Joan M. Morris
Natural Dye Extracts and an Indigo Pot: all you need to make shibori textiles
The focus of this class will be on creating wonderful, subtle color using dyes from only the plant world to pattern fabric that has been shaped and bound before dyeing. By stitching, pleating or wrapping, and then binding before dyeing, exquisite patterns emerge that are visual and textural memories of the shaping process. For this workshop we will use a natural indigo vat process for blues. Indigo has a rich and mysterious history in the world of textiles. It imparts a blue to cloth that has inspired people around the world for thousands of years. We will concentrate on preparing shibori using cottons and linens for our work in the indigo vat. Several different plant dye extracts (all inter-mixable) will also be used to dye silk and wool along with our cotton, linen, and hemp. These include madder, a root used for red, peach, and rust shades. From osage and fustic we’ll derive yellow and ochre hues, and cutch, a wood source, will give us rich browns. Experiments with cochineal will produce fantastic magentas, pinks, and reds. As time permits, we’ll use cochineal extracts along with a dye bath of genuine dried cochineal bugs. Students will learn safe ways of handling dyes and mordants *. Using only Alum as our mordant, we’ll shift color with iron sulfate and vinegar. The instructor’s extensive collection of shaped-resist dyed textiles from around the world will be used as a resource. Plant dye extracts are viewed as a sustainable way of plant-dyeing, and are convenient and safe to use. They produce a wide range of deep and subtle color, and they work brilliantly with Shibori.
*mordants are metallic salts which allow the dyes to attach to the fiber “permanently”.
3-5 yards (total) of white or off-white pre-washed 100% linen, hemp, ramie and/or rayon fabric. Some of each is good, for a total of 3-5 yards. Pre-wash, hang to dry, do not iron. Please note that cotton works the LEAST well of the cellulose fibers for plant-extract dyeing. Some cottons do well with natural dyes, but you will be better off with linen, hemp, ramie, and/or rayon. Note: Silk-rayon velvet works wonderfully; the fabric you select should not be difficult to sew through by hand.
3-5 yards of white or off-white silk and wool; some of each is good for a total of 3-5 yards. Pre-wash, hang to dry, do not iron. The fabric you select should not be difficult to sew through by hand.
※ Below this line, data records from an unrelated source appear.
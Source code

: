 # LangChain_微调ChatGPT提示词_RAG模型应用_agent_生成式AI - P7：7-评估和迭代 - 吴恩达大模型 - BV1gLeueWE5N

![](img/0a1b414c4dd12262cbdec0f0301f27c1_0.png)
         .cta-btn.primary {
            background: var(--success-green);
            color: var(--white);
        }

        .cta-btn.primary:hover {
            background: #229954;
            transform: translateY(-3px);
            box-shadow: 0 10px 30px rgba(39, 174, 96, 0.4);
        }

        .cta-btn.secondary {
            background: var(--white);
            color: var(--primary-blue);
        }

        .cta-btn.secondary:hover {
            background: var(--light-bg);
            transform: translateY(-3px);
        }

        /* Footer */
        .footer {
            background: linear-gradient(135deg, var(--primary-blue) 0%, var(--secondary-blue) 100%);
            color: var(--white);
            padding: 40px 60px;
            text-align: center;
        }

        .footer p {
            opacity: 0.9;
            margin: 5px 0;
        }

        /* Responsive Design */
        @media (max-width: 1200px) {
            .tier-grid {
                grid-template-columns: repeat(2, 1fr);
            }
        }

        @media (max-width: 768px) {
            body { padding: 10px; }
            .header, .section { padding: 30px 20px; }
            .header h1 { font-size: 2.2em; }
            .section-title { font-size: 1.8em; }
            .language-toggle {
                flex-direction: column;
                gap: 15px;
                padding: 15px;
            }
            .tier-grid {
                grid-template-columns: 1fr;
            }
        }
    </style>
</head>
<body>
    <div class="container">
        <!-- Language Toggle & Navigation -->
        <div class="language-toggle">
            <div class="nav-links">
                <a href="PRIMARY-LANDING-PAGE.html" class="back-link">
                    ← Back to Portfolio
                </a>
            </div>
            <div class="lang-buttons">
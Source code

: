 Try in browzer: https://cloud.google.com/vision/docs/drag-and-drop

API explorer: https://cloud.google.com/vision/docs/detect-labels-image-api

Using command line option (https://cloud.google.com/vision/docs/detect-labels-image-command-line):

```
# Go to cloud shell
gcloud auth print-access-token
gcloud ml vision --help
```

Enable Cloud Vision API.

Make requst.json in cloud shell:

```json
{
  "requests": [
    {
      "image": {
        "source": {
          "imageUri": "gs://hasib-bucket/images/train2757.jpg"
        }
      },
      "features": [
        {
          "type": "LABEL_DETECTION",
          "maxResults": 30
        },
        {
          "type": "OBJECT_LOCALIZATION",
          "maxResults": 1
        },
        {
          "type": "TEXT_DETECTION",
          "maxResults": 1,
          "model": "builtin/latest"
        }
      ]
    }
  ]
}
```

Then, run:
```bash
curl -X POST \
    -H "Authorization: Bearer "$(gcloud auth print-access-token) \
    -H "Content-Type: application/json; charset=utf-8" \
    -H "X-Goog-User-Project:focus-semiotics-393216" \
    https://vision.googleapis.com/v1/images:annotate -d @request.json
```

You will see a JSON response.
2 large spools of white or beige cotton-covered polyester thread (Dual Duty brand is best if you can get it) This thread needs to be fairly strong, but do not get nylon thread or buttonhole thread. Regular sewing thread size is good.*
notebook and pen*
water soluble fabric marking pen or pencil*
selection of needles for hand sewing (the finer, the better)*
1 ball of cotton kite string or thin-medium weight cotton packing string (cotton-poly blend okay but NOT nylon)*
permanent laundry marker (black), such as "Rub a Dub" brand*
rubber gloves (such as for dish-washing; not "surgical" gloves)*
Long rubber gloves for dyers*
Cotton liner gloves (optional)
smock or apron*
Plastic bowl or pail (1 gallon holding capacity or more)*
straight pins (optional)*
clearview ruler (optional)*
*Note: All items marked with an asterisk will be available in the Shakerag store.
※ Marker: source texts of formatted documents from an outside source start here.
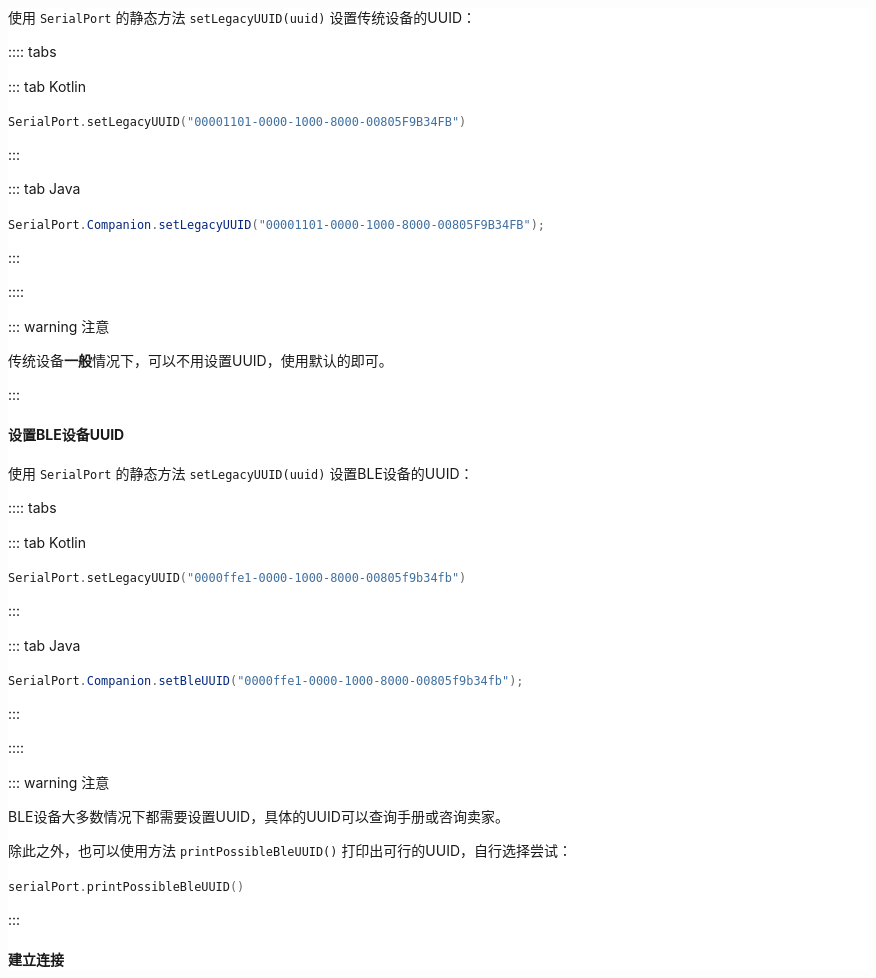 使用 `SerialPort` 的静态方法 `setLegacyUUID(uuid)` 设置传统设备的UUID：

:::: tabs

::: tab Kotlin

```kotlin
SerialPort.setLegacyUUID("00001101-0000-1000-8000-00805F9B34FB")
```

:::

::: tab Java

```java
SerialPort.Companion.setLegacyUUID("00001101-0000-1000-8000-00805F9B34FB");
```

:::

::::

::: warning 注意

传统设备**一般**情况下，可以不用设置UUID，使用默认的即可。

:::

#### 设置BLE设备UUID

使用 `SerialPort` 的静态方法 `setLegacyUUID(uuid)` 设置BLE设备的UUID：

:::: tabs

::: tab Kotlin

```kotlin
SerialPort.setLegacyUUID("0000ffe1-0000-1000-8000-00805f9b34fb")
```

:::

::: tab Java

```java
SerialPort.Companion.setBleUUID("0000ffe1-0000-1000-8000-00805f9b34fb");
```

:::

::::

::: warning 注意

BLE设备大多数情况下都需要设置UUID，具体的UUID可以查询手册或咨询卖家。

除此之外，也可以使用方法 `printPossibleBleUUID()` 打印出可行的UUID，自行选择尝试：

```kotlin
serialPort.printPossibleBleUUID()
```

:::

#### 建立连接

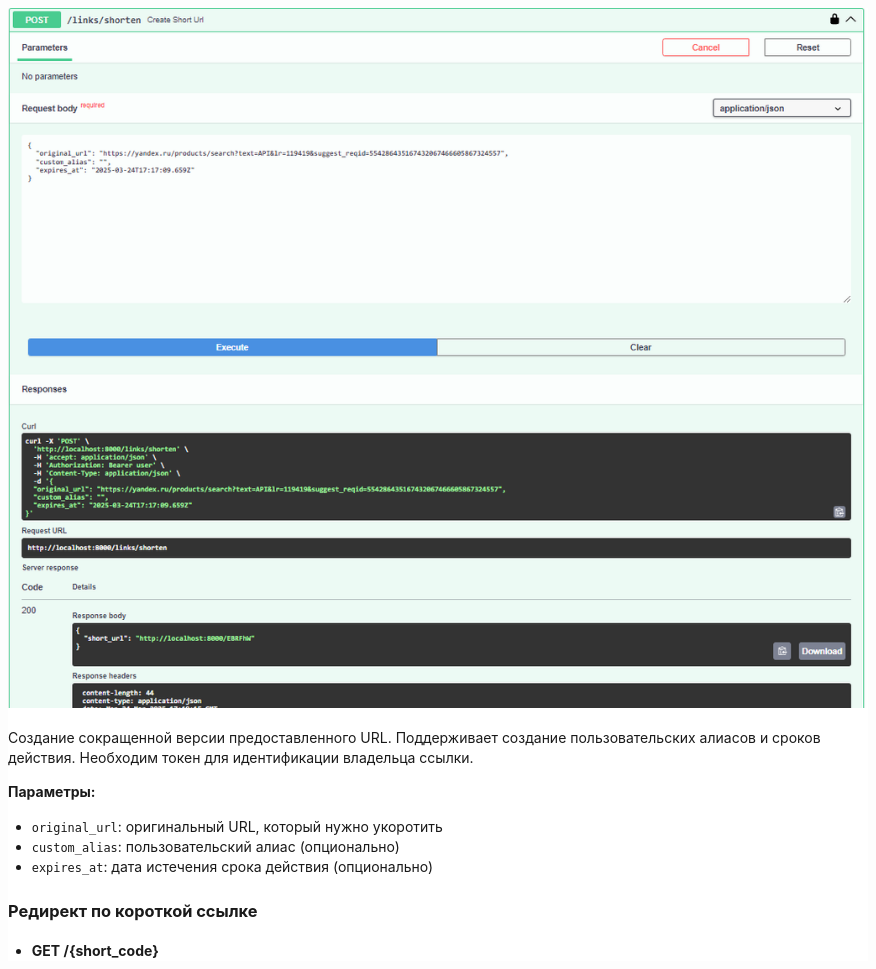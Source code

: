 ![img/links_shorten.png](img/links_shorten.png)

  Создание сокращенной версии предоставленного URL. Поддерживает создание пользовательских алиасов и сроков действия. Необходим токен для идентификации владельца ссылки.

  **Параметры:**
  - `original_url`: оригинальный URL, который нужно укоротить
  - `custom_alias`: пользовательский алиас (опционально)
  - `expires_at`: дата истечения срока действия (опционально)

### Редирект по короткой ссылке
- **GET /{short_code}**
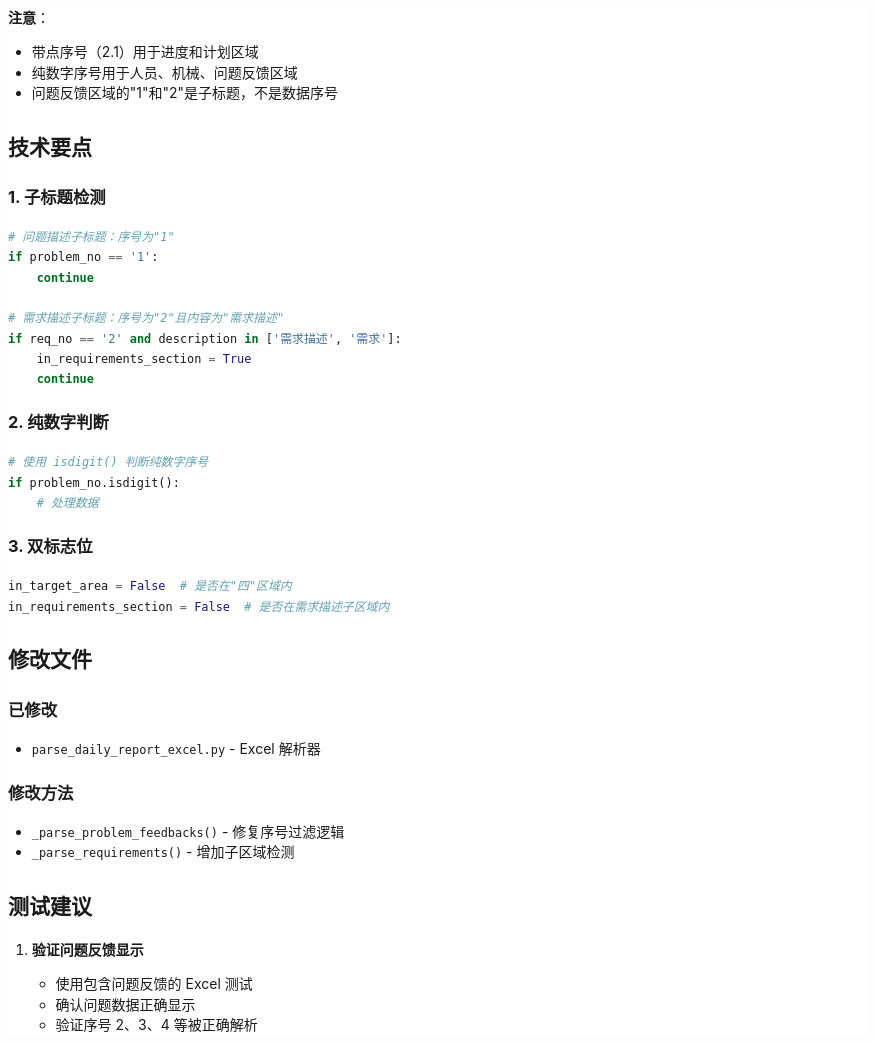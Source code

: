 **注意**：

- 带点序号（2.1）用于进度和计划区域
- 纯数字序号用于人员、机械、问题反馈区域
- 问题反馈区域的"1"和"2"是子标题，不是数据序号

## 技术要点

### 1. 子标题检测

```python
# 问题描述子标题：序号为"1"
if problem_no == '1':
    continue

# 需求描述子标题：序号为"2"且内容为"需求描述"
if req_no == '2' and description in ['需求描述', '需求']:
    in_requirements_section = True
    continue
```

### 2. 纯数字判断

```python
# 使用 isdigit() 判断纯数字序号
if problem_no.isdigit():
    # 处理数据
```

### 3. 双标志位

```python
in_target_area = False  # 是否在"四"区域内
in_requirements_section = False  # 是否在需求描述子区域内
```

## 修改文件

### 已修改

- `parse_daily_report_excel.py` - Excel 解析器

### 修改方法

- `_parse_problem_feedbacks()` - 修复序号过滤逻辑
- `_parse_requirements()` - 增加子区域检测

## 测试建议

1. **验证问题反馈显示**

   - 使用包含问题反馈的 Excel 测试
   - 确认问题数据正确显示
   - 验证序号 2、3、4 等被正确解析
Joan Morris began making shibori in 1983, the same year that marked her beginning to work as master-dyer for the theatre department at Dartmouth College, where she continues to work. She has dyed the textiles for over 60 productions there. Joan began teaching shibori in 1989. She teaches shibori internationally to adults, as well as to children in the schools of the northeastern United States. In 1997 she designed the textiles for a scene in Julie Taymor’s “The Lion King”. Since then she has fabricated the textiles for its international and road productions. She has been working on the creation of a merger of painting, printing, erasing, gilding, and shaped resist dyeing for the past 12 years. Her shibori textiles have been exhibited nationally and internationally.